(Stored records)
○ ○ ○ ○ ○ ○ ○

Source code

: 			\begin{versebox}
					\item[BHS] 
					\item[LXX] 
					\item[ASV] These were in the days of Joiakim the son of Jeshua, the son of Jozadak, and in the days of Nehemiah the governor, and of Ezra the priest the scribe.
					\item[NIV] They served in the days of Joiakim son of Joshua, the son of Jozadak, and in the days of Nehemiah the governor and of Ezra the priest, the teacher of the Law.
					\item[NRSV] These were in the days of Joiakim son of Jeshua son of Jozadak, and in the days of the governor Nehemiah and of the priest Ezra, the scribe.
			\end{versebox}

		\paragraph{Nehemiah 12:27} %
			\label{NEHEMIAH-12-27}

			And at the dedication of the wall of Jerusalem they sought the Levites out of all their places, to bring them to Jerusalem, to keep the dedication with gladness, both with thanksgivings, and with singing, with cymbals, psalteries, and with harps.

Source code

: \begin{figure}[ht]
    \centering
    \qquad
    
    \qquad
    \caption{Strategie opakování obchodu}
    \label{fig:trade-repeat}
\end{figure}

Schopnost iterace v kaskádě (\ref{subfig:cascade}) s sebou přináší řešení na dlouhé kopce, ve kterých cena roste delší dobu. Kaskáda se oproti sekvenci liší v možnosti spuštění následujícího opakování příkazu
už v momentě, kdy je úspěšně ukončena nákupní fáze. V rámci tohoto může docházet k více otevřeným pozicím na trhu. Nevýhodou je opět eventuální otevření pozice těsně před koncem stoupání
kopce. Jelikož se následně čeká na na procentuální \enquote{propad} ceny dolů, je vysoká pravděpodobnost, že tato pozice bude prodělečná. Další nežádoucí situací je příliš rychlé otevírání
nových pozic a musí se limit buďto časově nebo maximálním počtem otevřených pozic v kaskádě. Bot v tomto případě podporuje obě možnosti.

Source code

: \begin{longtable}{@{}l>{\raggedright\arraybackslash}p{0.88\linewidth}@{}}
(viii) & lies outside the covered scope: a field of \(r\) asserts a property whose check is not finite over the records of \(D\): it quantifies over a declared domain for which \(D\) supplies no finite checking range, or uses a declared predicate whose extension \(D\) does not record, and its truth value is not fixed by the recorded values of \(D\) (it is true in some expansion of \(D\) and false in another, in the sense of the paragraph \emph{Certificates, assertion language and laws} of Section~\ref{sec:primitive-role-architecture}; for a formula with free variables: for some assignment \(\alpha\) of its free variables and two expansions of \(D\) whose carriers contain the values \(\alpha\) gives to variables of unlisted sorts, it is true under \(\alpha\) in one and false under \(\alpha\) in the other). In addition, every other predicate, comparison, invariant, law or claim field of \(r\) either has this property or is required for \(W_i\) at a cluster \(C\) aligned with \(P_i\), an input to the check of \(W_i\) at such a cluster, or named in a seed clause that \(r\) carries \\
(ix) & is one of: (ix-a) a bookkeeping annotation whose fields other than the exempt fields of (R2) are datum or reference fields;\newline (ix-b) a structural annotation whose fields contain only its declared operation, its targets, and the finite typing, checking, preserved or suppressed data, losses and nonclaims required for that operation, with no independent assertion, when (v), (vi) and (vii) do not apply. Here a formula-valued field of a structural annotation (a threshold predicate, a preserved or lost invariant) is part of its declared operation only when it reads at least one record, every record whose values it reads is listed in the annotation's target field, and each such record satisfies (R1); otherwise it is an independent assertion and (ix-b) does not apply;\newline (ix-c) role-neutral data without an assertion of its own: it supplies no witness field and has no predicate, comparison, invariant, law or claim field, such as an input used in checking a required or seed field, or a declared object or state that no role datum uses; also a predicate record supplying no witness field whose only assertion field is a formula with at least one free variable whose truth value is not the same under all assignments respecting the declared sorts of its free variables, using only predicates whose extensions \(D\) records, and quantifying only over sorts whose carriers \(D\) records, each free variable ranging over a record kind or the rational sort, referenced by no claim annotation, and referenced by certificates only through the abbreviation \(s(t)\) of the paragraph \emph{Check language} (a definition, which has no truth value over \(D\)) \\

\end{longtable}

○ ○ ○ ○ ○ ○ ○

WHAT IS NEEDED
Copy the lines above exactly. Start with the line containing "And at the dedication", end with the line containing "kopce. Jelikož se", and include both.

OUTPUT
			And at the dedication of the wall of Jerusalem they sought the Levites out of all their places, to bring them to Jerusalem, to keep the dedication with gladness, both with thanksgivings, and with singing, with cymbals, psalteries, and with harps.

Source code

: \begin{figure}[ht]
    \centering
    \qquad
    
    \qquad
    \caption{Strategie opakování obchodu}
    \label{fig:trade-repeat}
\end{figure}

Schopnost iterace v kaskádě (\ref{subfig:cascade}) s sebou přináší řešení na dlouhé kopce, ve kterých cena roste delší dobu. Kaskáda se oproti sekvenci liší v možnosti spuštění následujícího opakování příkazu
už v momentě, kdy je úspěšně ukončena nákupní fáze. V rámci tohoto může docházet k více otevřeným pozicím na trhu. Nevýhodou je opět eventuální otevření pozice těsně před koncem stoupání
kopce. Jelikož se následně čeká na na procentuální \enquote{propad} ceny dolů, je vysoká pravděpodobnost, že tato pozice bude prodělečná. Další nežádoucí situací je příliš rychlé otevírání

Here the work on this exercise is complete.